*Stored data entries*.

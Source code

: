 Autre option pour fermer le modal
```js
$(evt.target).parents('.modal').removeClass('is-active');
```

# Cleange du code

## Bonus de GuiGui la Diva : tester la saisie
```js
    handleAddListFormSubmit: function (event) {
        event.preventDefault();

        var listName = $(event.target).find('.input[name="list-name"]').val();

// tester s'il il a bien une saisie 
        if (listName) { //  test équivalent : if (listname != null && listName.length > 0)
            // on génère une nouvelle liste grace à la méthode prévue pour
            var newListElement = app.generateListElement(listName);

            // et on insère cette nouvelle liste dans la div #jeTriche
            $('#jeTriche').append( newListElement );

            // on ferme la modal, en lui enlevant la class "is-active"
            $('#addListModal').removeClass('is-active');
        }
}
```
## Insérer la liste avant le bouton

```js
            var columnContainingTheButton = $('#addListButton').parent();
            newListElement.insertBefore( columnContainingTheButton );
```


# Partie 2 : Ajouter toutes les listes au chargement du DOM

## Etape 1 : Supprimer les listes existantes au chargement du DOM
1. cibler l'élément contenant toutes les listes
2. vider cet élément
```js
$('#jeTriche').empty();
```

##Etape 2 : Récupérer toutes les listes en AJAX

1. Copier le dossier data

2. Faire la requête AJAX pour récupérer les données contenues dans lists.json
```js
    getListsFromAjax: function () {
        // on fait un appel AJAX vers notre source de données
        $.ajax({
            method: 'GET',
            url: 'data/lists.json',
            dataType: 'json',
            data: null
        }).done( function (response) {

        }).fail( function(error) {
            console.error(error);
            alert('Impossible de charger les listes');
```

*What is needed*.
Copy all the records exactly so that no character differs from the source.

*Reply to the task*.
Source code

: Autre option pour fermer le modal
```js
$(evt.target).parents('.modal').removeClass('is-active');
```

# Cleange du code

## Bonus de GuiGui la Diva : tester la saisie
```js
    handleAddListFormSubmit: function (event) {
        event.preventDefault();

        var listName = $(event.target).find('.input[name="list-name"]').val();

// tester s'il il a bien une saisie 
        if (listName) { //  test équivalent : if (listname != null && listName.length > 0)
            // on génère une nouvelle liste grace à la méthode prévue pour
            var newListElement = app.generateListElement(listName);

            // et on insère cette nouvelle liste dans la div #jeTriche
            $('#jeTriche').append( newListElement );

            // on ferme la modal, en lui enlevant la class "is-active"
            $('#addListModal').removeClass('is-active');
        }
}
```
## Insérer la liste avant le bouton

```js
            var columnContainingTheButton = $('#addListButton').parent();
            newListElement.insertBefore( columnContainingTheButton );
```


# Partie 2 : Ajouter toutes les listes au chargement du DOM

## Etape 1 : Supprimer les listes existantes au chargement du DOM
1. cibler l'élément contenant toutes les listes
2. vider cet élément
```js
$('#jeTriche').empty();
```

##Etape 2 : Récupérer toutes les listes en AJAX

1. Copier le dossier data

2. Faire la requête AJAX pour récupérer les données contenues dans lists.json
```js
    getListsFromAjax: function () {
        // on fait un appel AJAX vers notre source de données
        $.ajax({
            method: 'GET',
            url: 'data/lists.json',
            dataType: 'json',
            data: null
        }).done( function (response) {

        }).fail( function(error) {
            console.error(error);
            alert('Impossible de charger les listes');
```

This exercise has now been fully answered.